Incidentally, I pay almost £400 a month to my ex wife to support the children. I am paying for pedigree dogs and trips to Iceland to visit frosty lesbians with a taste for raw fish. And they wonder why men dress up as Superman and hang themselves from bridges in protest at the Child Support Agency.
Anyway..I digress..the Decree absolute arrived in due course, and I was a free man. A free man with 45k of debt still hanging around his neck, but a free man none the less. Like BC and AD a new period of my life was begining..I was in to my AD (After Divorce) and it felt good.

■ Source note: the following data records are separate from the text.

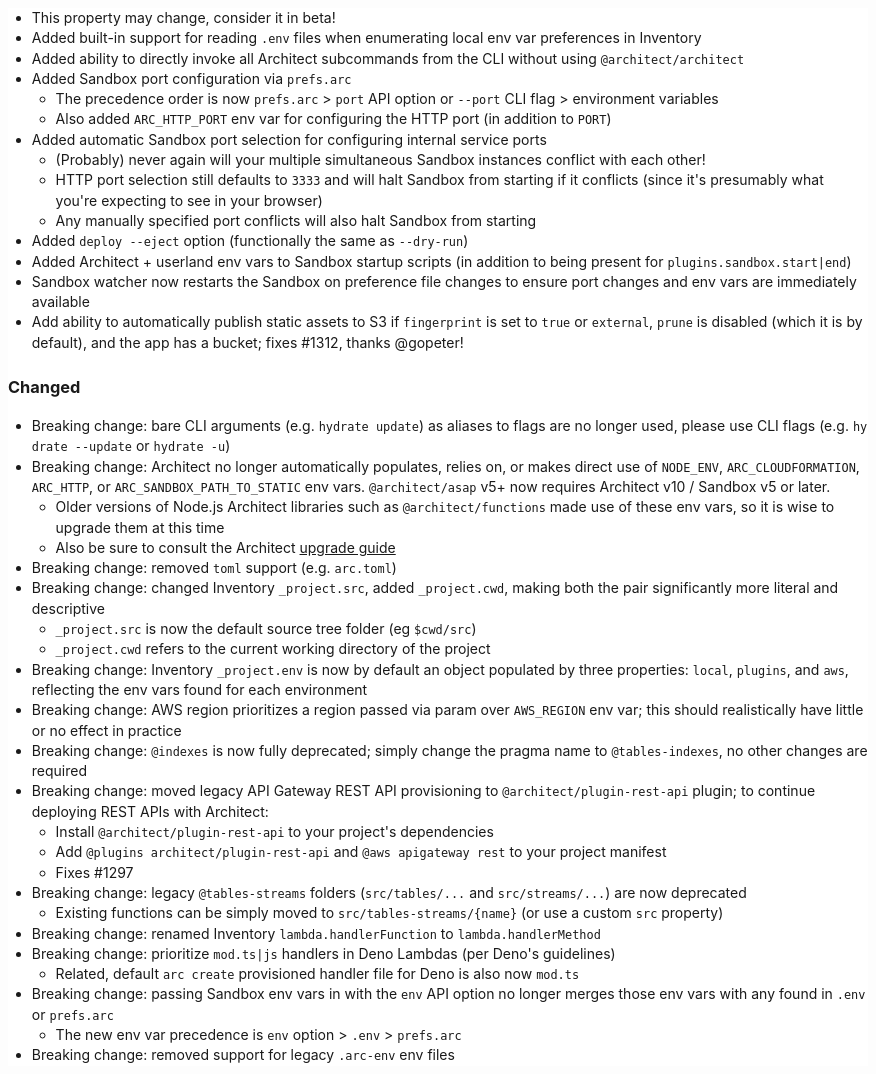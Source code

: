   - This property may change, consider it in beta!
- Added built-in support for reading `.env` files when enumerating local env var preferences in Inventory
- Added ability to directly invoke all Architect subcommands from the CLI without using `@architect/architect`
- Added Sandbox port configuration via `prefs.arc`
  - The precedence order is now `prefs.arc` > `port` API option or `--port` CLI flag > environment variables
  - Also added `ARC_HTTP_PORT` env var for configuring the HTTP port (in addition to `PORT`)
- Added automatic Sandbox port selection for configuring internal service ports
  - (Probably) never again will your multiple simultaneous Sandbox instances conflict with each other!
  - HTTP port selection still defaults to `3333` and will halt Sandbox from starting if it conflicts (since it's presumably what you're expecting to see in your browser)
  - Any manually specified port conflicts will also halt Sandbox from starting
- Added `deploy --eject` option (functionally the same as `--dry-run`)
- Added Architect + userland env vars to Sandbox startup scripts (in addition to being present for `plugins.sandbox.start|end`)
- Sandbox watcher now restarts the Sandbox on preference file changes to ensure port changes and env vars are immediately available
- Add ability to automatically publish static assets to S3 if `fingerprint` is set to `true` or `external`, `prune` is disabled (which it is by default), and the app has a bucket; fixes #1312, thanks @gopeter!


### Changed

- Breaking change: bare CLI arguments (e.g. `hydrate update`) as aliases to flags are no longer used, please use CLI flags (e.g. `hydrate --update` or `hydrate -u`)
- Breaking change: Architect no longer automatically populates, relies on, or makes direct use of `NODE_ENV`, `ARC_CLOUDFORMATION`, `ARC_HTTP`, or `ARC_SANDBOX_PATH_TO_STATIC` env vars. `@architect/asap` v5+ now requires Architect v10 / Sandbox v5 or later.
  - Older versions of Node.js Architect libraries such as `@architect/functions` made use of these env vars, so it is wise to upgrade them at this time
  - Also be sure to consult the Architect [upgrade guide](https://arc.codes/docs/en/about/upgrade-guide)
- Breaking change: removed `toml` support (e.g. `arc.toml`)
- Breaking change: changed Inventory `_project.src`, added `_project.cwd`, making both the pair significantly more literal and descriptive
  - `_project.src` is now the default source tree folder (eg `$cwd/src`)
  - `_project.cwd` refers to the current working directory of the project
- Breaking change: Inventory `_project.env` is now by default an object populated by three properties: `local`, `plugins`, and `aws`, reflecting the env vars found for each environment
- Breaking change: AWS region prioritizes a region passed via param over `AWS_REGION` env var; this should realistically have little or no effect in practice
- Breaking change: `@indexes` is now fully deprecated; simply change the pragma name to `@tables-indexes`, no other changes are required
- Breaking change: moved legacy API Gateway REST API provisioning to `@architect/plugin-rest-api` plugin; to continue deploying REST APIs with Architect:
  - Install `@architect/plugin-rest-api` to your project's dependencies
  - Add `@plugins architect/plugin-rest-api` and `@aws apigateway rest` to your project manifest
  - Fixes #1297
- Breaking change: legacy `@tables-streams` folders (`src/tables/...` and `src/streams/...`) are now deprecated
  - Existing functions can be simply moved to `src/tables-streams/{name}` (or use a custom `src` property)
- Breaking change: renamed Inventory `lambda.handlerFunction` to `lambda.handlerMethod`
- Breaking change: prioritize `mod.ts|js` handlers in Deno Lambdas (per Deno's guidelines)
  - Related, default `arc create` provisioned handler file for Deno is also now `mod.ts`
- Breaking change: passing Sandbox env vars in with the `env` API option no longer merges those env vars with any found in `.env` or `prefs.arc`
  - The new env var precedence is `env` option > `.env` > `prefs.arc`
- Breaking change: removed support for legacy `.arc-env` env files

There were problems ahead though. I was a divorcee, considered by those of a religious persuasion, a kind of low-life pond feeding God hating Siner. I proposed to Alison just before we left to see in the new year in Paris during the last days of 2006. I intended to do it there, that was the idea, but it proved impossible to secure her ring size without asking her...so I proposed just before. It works better that way, what you lose on surprise and initial impact, you make up for by geting the right ring in the right size.

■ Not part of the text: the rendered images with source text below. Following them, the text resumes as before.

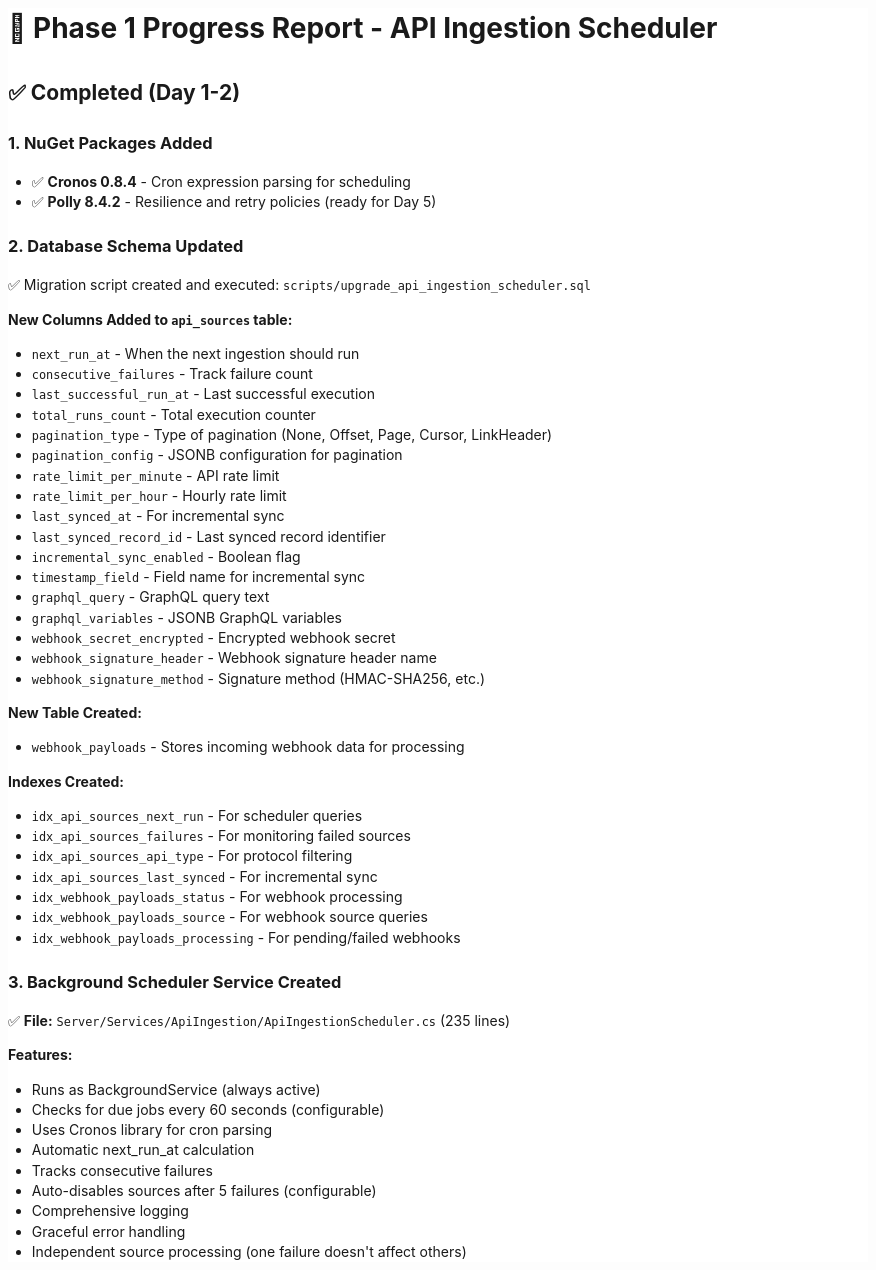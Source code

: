 # 🚀 Phase 1 Progress Report - API Ingestion Scheduler

## ✅ Completed (Day 1-2)

### **1. NuGet Packages Added**
- ✅ **Cronos 0.8.4** - Cron expression parsing for scheduling
- ✅ **Polly 8.4.2** - Resilience and retry policies (ready for Day 5)

### **2. Database Schema Updated** 
✅ Migration script created and executed: `scripts/upgrade_api_ingestion_scheduler.sql`

**New Columns Added to `api_sources` table:**
- `next_run_at` - When the next ingestion should run
- `consecutive_failures` - Track failure count
- `last_successful_run_at` - Last successful execution
- `total_runs_count` - Total execution counter
- `pagination_type` - Type of pagination (None, Offset, Page, Cursor, LinkHeader)
- `pagination_config` - JSONB configuration for pagination
- `rate_limit_per_minute` - API rate limit
- `rate_limit_per_hour` - Hourly rate limit
- `last_synced_at` - For incremental sync
- `last_synced_record_id` - Last synced record identifier
- `incremental_sync_enabled` - Boolean flag
- `timestamp_field` - Field name for incremental sync
- `graphql_query` - GraphQL query text
- `graphql_variables` - JSONB GraphQL variables
- `webhook_secret_encrypted` - Encrypted webhook secret
- `webhook_signature_header` - Webhook signature header name
- `webhook_signature_method` - Signature method (HMAC-SHA256, etc.)

**New Table Created:**
- `webhook_payloads` - Stores incoming webhook data for processing

**Indexes Created:**
- `idx_api_sources_next_run` - For scheduler queries
- `idx_api_sources_failures` - For monitoring failed sources
- `idx_api_sources_api_type` - For protocol filtering
- `idx_api_sources_last_synced` - For incremental sync
- `idx_webhook_payloads_status` - For webhook processing
- `idx_webhook_payloads_source` - For webhook source queries
- `idx_webhook_payloads_processing` - For pending/failed webhooks

### **3. Background Scheduler Service Created**
✅ **File:** `Server/Services/ApiIngestion/ApiIngestionScheduler.cs` (235 lines)

**Features:**
- Runs as BackgroundService (always active)
- Checks for due jobs every 60 seconds (configurable)
- Uses Cronos library for cron parsing
- Automatic next_run_at calculation
- Tracks consecutive failures
- Auto-disables sources after 5 failures (configurable)
- Comprehensive logging
- Graceful error handling
- Independent source processing (one failure doesn't affect others)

I had already met my future Brother and Sister in law and their children, before I decided to pop the question to Alison. They had visited not long after we had moved in together and we shared a snowy Christmas with them in Dundee making Snowmen and sizing eachother up.
Religion played a key part in her family, although Alison herself was fortunately immune to it's blinkered siren call, and it was religion that was causing some issues with regards to me being accepted into the family. My future mother in law was not happy with Alison's choice of life partner..I was not acceptable for numerous reasons, but the main one was of course my status as a Divorcee. I never received any attitude from my Brother in law to be or his Wife,although there was to be some mild nudging towards their church later, after I had been accepted..but this was not substantial and was dismissed out of hand by myself after witnessing the madness of a certain Churchman as he sprayed spit and brimstone over his congregation during an attack on the evils of a University education.
It's very hard to try and sell your religion when the man fronting it in your local place of worship is clearly a complete and utter lunatic.
Anyway...Paris in the rain...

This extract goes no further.